Nvidia RAID Users; Fedora 10 might eat your data

Posted by Roel Gloudemans on 7 December 2008 | 0 Comments

Tags:

We interrupt this boring strings of blogs for some real news.

Out of habit and curiosity I always install the latest Fedora release on my desktop as soon as it is proven that the Nvidia display driver works (Hey, if you work for large cooperations, Quake 3 or OpenArena is a necessity ;-) ). This is exactly what I did when Fedora 10 came out. It installed OK and then ran fine ... until I decided to change something in the grub config.

I made a typo, so the system didn't boot any more. No worries, the rescue CD is here. As soon as I repaired the error I got some disk warnings on the new spiffy Fedora start screen. Initially I ignored these. In the session that followed I got bus errors from Java. My wine apps wouldn't even start any more, so I rebooted and pressed <esc> during the boot so I could see the start-up messages scrolling by. I had forgone this initial step during first boot; and with disastrous results.

During boot the system is complaining about a duplicate physical volume (PV) ID and it tells me it is using /dev/sdb and not /dev/sda. Hang on; I have the raid controller on my Asus A8N-E (Nforce4 chipset) configured. Shouldn't it be using /dev/dm-[something] of even something from /dev/mapper? Turns out the raid set is not initialized and because it is one of those fake-raids, the individual disks are reported to the system as well.

So here is what happened; the raid set was never initiated after installation (during installation it went fine) and only the second disk from the raid set was used. This will work fine, as long as this disk doesn't run into problems. The rescue CD however initializes the raid controller properly. When that is the case, the first disk from the set is leading. So when I repaired grub using the rescue disks, I actually corrupted the disk Fedora 10 was using.

This bus is already reported to the Fedora bugzilla:
https://bugzilla.redhat.com/show_bug.cgi?id=474697.

The scary part of this is what will happen if this bug is fixed. If no special attention is called to it, after the installation of the patch for this problem all Nvidia raid users will, after reboot, be confronted with the system as it was right after initial install, with no more access to the data.

The only way out then is to boot from the rescue disk. Do not mount the filesystems on disk (this is what caused my problem), but do initialize the network card. If you are using lvm you can then discover and activate the volume group without initializing the raid array ("lvm vgscan" and "lvm vgchange -a y [volume group name]"). If you are not using lvm, you can skip that step. You can then mount the volume or partition to see if you still have access to your data, but I suspect you will have to do a disk check first (use fsck -f -a; because there will be a lot of errors). After I repaired the disk, most of my stuff was under a subdir in the lost+found of that disk. I didn't lose anything (except my pride) and luckily it happened only days after installation, so I still had a recent backup.

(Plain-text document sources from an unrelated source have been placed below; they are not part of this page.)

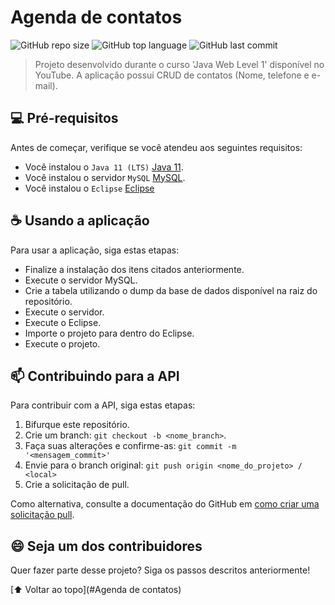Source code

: # Agenda de contatos

<!---Esses são exemplos. Veja https://shields.io para outras pessoas ou para personalizar este conjunto de escudos. Você pode querer incluir dependências, status do projeto e informações de licença aqui--->

![GitHub repo size](https://img.shields.io/github/repo-size/mateuussilvapb/agenda_java_web?style=plastic)
![GitHub top language](https://img.shields.io/github/languages/top/mateuussilvapb/agenda_java_web?style=plastic)
![GitHub last commit](https://img.shields.io/github/last-commit/mateuussilvapb/agenda_java_web?style=plastic)

> Projeto desenvolvido durante o curso 'Java Web Level 1' disponível no YouTube.
> A aplicação possui CRUD de contatos (Nome, telefone e e-mail).

## 💻 Pré-requisitos

Antes de começar, verifique se você atendeu aos seguintes requisitos:
<!---Estes são apenas requisitos de exemplo. Adicionar, duplicar ou remover conforme necessário--->
* Você instalou o `Java 11 (LTS)` [Java 11](https://www.oracle.com/br/java/technologies/javase/jdk11-archive-downloads.html). 
* Você instalou o servidor `MySQL` [MySQL](https://dev.mysql.com/downloads/mysql/).
* Você instalou o `Eclipse` [Eclipse](https://www.eclipse.org/downloads/)

## ☕ Usando a aplicação

Para usar a aplicação, siga estas etapas:

* Finalize a instalação dos itens citados anteriormente.
* Execute o servidor MySQL.
* Crie a tabela utilizando o dump da base de dados disponível na raiz do repositório.
* Execute o servidor.
* Execute o Eclipse.
* Importe o projeto para dentro do Eclipse.
* Execute o projeto.

## 📫 Contribuindo para a API
<!---Se o seu README for longo ou se você tiver algum processo ou etapas específicas que deseja que os contribuidores sigam, considere a criação de um arquivo CONTRIBUTING.md separado--->
Para contribuir com a API, siga estas etapas:

1. Bifurque este repositório.
2. Crie um branch: `git checkout -b <nome_branch>`.
3. Faça suas alterações e confirme-as: `git commit -m '<mensagem_commit>'`
4. Envie para o branch original: `git push origin <nome_do_projeto> / <local>`
5. Crie a solicitação de pull.

Como alternativa, consulte a documentação do GitHub em [como criar uma solicitação pull](https://help.github.com/en/github/collaborating-with-issues-and-pull-requests/creating-a-pull-request).

## 😄 Seja um dos contribuidores<br>

Quer fazer parte desse projeto? Siga os passos descritos anteriormente!

[⬆ Voltar ao topo](#Agenda de contatos)<br>
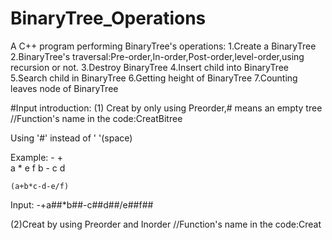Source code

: # BinaryTree_Operations

A C++ program performing BinaryTree's operations:
1.Create a BinaryTree
2.BinaryTree's traversal:Pre-order,In-order,Post-order,level-order,using recursion or not.
3.Destroy BinaryTree
4.Insert child into BinaryTree
5.Search child in BinaryTree
6.Getting height of BinaryTree
7.Counting leaves node of BinaryTree

#Input introduction:
(1) Creat by only using Preorder,# means an empty tree
//Function's name in the code:CreatBitree

  Using '#' instead of ' '(space)
  
  Example:
        -
    +       \
  a   *   e   f
    b  -
     c   d
     
    (a+b*c-d-e/f)
    
   Input:
   -+a##*b##-c##d##/e##f##

(2)Creat by using Preorder and Inorder
//Function's name in the code:Creat
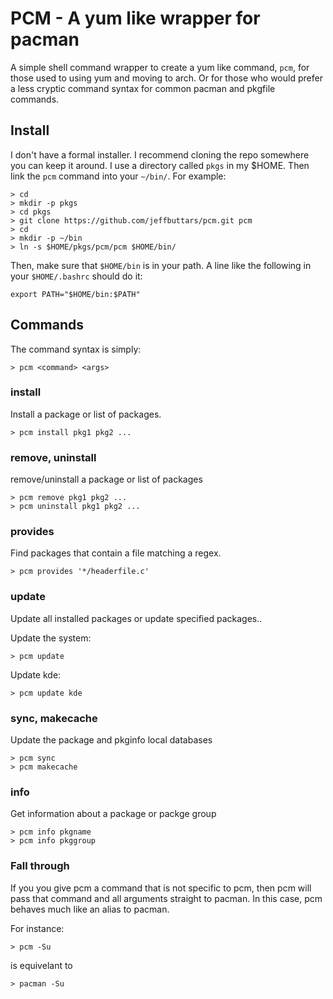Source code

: # PCM - A yum like wrapper for pacman

A simple shell command wrapper to create a yum like command, `pcm`, for those
used to using yum and moving to arch. Or for those who would prefer a less
cryptic command syntax for common pacman and pkgfile commands.

## Install

I don't have a formal installer. I recommend cloning the repo somewhere you can
keep it around. I use a directory called `pkgs` in my $HOME. Then link the `pcm`
command into your `~/bin/`. For example:

    > cd
    > mkdir -p pkgs
    > cd pkgs
    > git clone https://github.com/jeffbuttars/pcm.git pcm
    > cd
    > mkdir -p ~/bin
    > ln -s $HOME/pkgs/pcm/pcm $HOME/bin/

Then, make sure that `$HOME/bin` is in your path. A line like the following in
your `$HOME/.bashrc` should do it:

    export PATH="$HOME/bin:$PATH"


## Commands

The command syntax is simply:

    > pcm <command> <args>

### install

Install a package or list of packages.

    > pcm install pkg1 pkg2 ...


### remove, uninstall

remove/uninstall a package or list of packages

    > pcm remove pkg1 pkg2 ...
    > pcm uninstall pkg1 pkg2 ...


### provides

Find packages that contain a file matching a regex.

    > pcm provides '*/headerfile.c'


### update

Update all installed packages or update specified packages..  

Update the system:

    > pcm update

Update kde:

    > pcm update kde

### sync, makecache

Update the package and pkginfo local databases

    > pcm sync
    > pcm makecache


### info

Get information about a package or packge group

    > pcm info pkgname
    > pcm info pkggroup


### Fall through

If you you give pcm a command that is not specific to pcm, then pcm will pass
that command and all arguments straight to pacman. In this case, pcm behaves
much like an alias to pacman.

For instance:

    > pcm -Su

is equivelant to

    > pacman -Su
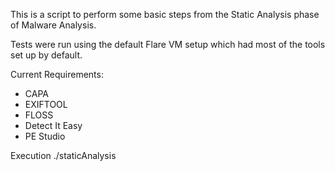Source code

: This is a script to perform some basic steps from the Static Analysis phase of Malware Analysis.

Tests were run using the default Flare VM setup which had most of the tools set up by default.

Current Requirements:
- CAPA
- EXIFTOOL
- FLOSS
- Detect It Easy
- PE Studio

Execution
./staticAnalysis <binaryName>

What should you do when you have a Nvidia raid controller and haven't noticed yet?

  • Hit <esc> during boot and see if you are hit by this problem. If you see something about a duplicate PV you have a problem
  • Continue the boot and backup your data to another system of DVD
  • Reboot you system and disable the raid controller from the BIOS setup
  • Reboot and re-install Fedora using software RAID. And no, you will not loose any performance, the hardware RAID was fake anyway. You were already using your main CPU to mirror the data.